:: INSTRUCTIONS FOR THE TASK ::
Reproduce the data exactly; no word may be added or dropped.
·····
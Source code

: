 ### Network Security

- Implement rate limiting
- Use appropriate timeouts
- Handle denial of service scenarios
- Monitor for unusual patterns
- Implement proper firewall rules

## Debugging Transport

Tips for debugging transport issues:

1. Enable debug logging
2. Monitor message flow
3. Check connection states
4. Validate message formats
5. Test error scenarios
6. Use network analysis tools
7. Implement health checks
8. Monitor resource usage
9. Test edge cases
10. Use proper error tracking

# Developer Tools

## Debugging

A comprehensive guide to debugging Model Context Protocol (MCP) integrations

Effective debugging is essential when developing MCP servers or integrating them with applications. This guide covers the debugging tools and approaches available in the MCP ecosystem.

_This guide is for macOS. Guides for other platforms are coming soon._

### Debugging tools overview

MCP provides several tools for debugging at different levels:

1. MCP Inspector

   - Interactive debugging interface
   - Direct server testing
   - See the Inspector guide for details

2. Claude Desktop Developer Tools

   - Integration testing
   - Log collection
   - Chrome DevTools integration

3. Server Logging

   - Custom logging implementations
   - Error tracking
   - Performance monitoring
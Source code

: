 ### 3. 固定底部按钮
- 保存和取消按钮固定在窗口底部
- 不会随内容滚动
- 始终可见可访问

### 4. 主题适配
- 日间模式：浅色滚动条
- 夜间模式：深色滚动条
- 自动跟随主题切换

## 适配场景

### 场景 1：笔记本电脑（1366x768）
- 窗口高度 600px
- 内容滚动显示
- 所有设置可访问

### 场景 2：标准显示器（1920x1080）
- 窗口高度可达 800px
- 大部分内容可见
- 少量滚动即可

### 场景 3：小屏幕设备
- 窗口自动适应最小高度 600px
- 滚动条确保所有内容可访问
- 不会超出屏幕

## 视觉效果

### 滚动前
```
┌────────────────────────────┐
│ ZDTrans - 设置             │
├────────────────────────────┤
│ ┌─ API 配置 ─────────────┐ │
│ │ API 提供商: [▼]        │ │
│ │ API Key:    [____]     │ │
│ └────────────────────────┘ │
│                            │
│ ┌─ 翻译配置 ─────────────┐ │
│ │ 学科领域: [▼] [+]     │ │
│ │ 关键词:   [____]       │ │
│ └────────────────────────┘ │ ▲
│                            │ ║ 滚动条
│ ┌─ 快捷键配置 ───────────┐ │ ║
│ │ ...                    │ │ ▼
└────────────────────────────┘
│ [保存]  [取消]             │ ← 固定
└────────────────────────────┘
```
·····
:: REPLY TO THE EXERCISE ::
Source code

: ### Network Security

- Implement rate limiting
- Use appropriate timeouts
- Handle denial of service scenarios
- Monitor for unusual patterns
- Implement proper firewall rules

## Debugging Transport

Tips for debugging transport issues:

1. Enable debug logging
2. Monitor message flow
3. Check connection states
4. Validate message formats
5. Test error scenarios
6. Use network analysis tools
7. Implement health checks
8. Monitor resource usage
9. Test edge cases
10. Use proper error tracking

# Developer Tools

## Debugging

A comprehensive guide to debugging Model Context Protocol (MCP) integrations

Effective debugging is essential when developing MCP servers or integrating them with applications. This guide covers the debugging tools and approaches available in the MCP ecosystem.

_This guide is for macOS. Guides for other platforms are coming soon._

### Debugging tools overview

MCP provides several tools for debugging at different levels:

1. MCP Inspector

   - Interactive debugging interface
   - Direct server testing
   - See the Inspector guide for details

2. Claude Desktop Developer Tools

   - Integration testing
   - Log collection
   - Chrome DevTools integration

3. Server Logging

   - Custom logging implementations
   - Error tracking
   - Performance monitoring
Source code

: ### 3. 固定底部按钮
- 保存和取消按钮固定在窗口底部
- 不会随内容滚动
- 始终可见可访问

### 4. 主题适配
- 日间模式：浅色滚动条
- 夜间模式：深色滚动条
- 自动跟随主题切换

## 适配场景

### 场景 1：笔记本电脑（1366x768）
- 窗口高度 600px
- 内容滚动显示
- 所有设置可访问

### 场景 2：标准显示器（1920x1080）
- 窗口高度可达 800px
- 大部分内容可见
- 少量滚动即可

### 场景 3：小屏幕设备
- 窗口自动适应最小高度 600px
- 滚动条确保所有内容可访问
- 不会超出屏幕

## 视觉效果

### 滚动前
```
┌────────────────────────────┐
│ ZDTrans - 设置             │
├────────────────────────────┤
│ ┌─ API 配置 ─────────────┐ │
│ │ API 提供商: [▼]        │ │
│ │ API Key:    [____]     │ │
│ └────────────────────────┘ │
│                            │
│ ┌─ 翻译配置 ─────────────┐ │
│ │ 学科领域: [▼] [+]     │ │
│ │ 关键词:   [____]       │ │
│ └────────────────────────┘ │ ▲
│                            │ ║ 滚动条
│ ┌─ 快捷键配置 ───────────┐ │ ║
│ │ ...                    │ │ ▼
└────────────────────────────┘
│ [保存]  [取消]             │ ← 固定
└────────────────────────────┘
```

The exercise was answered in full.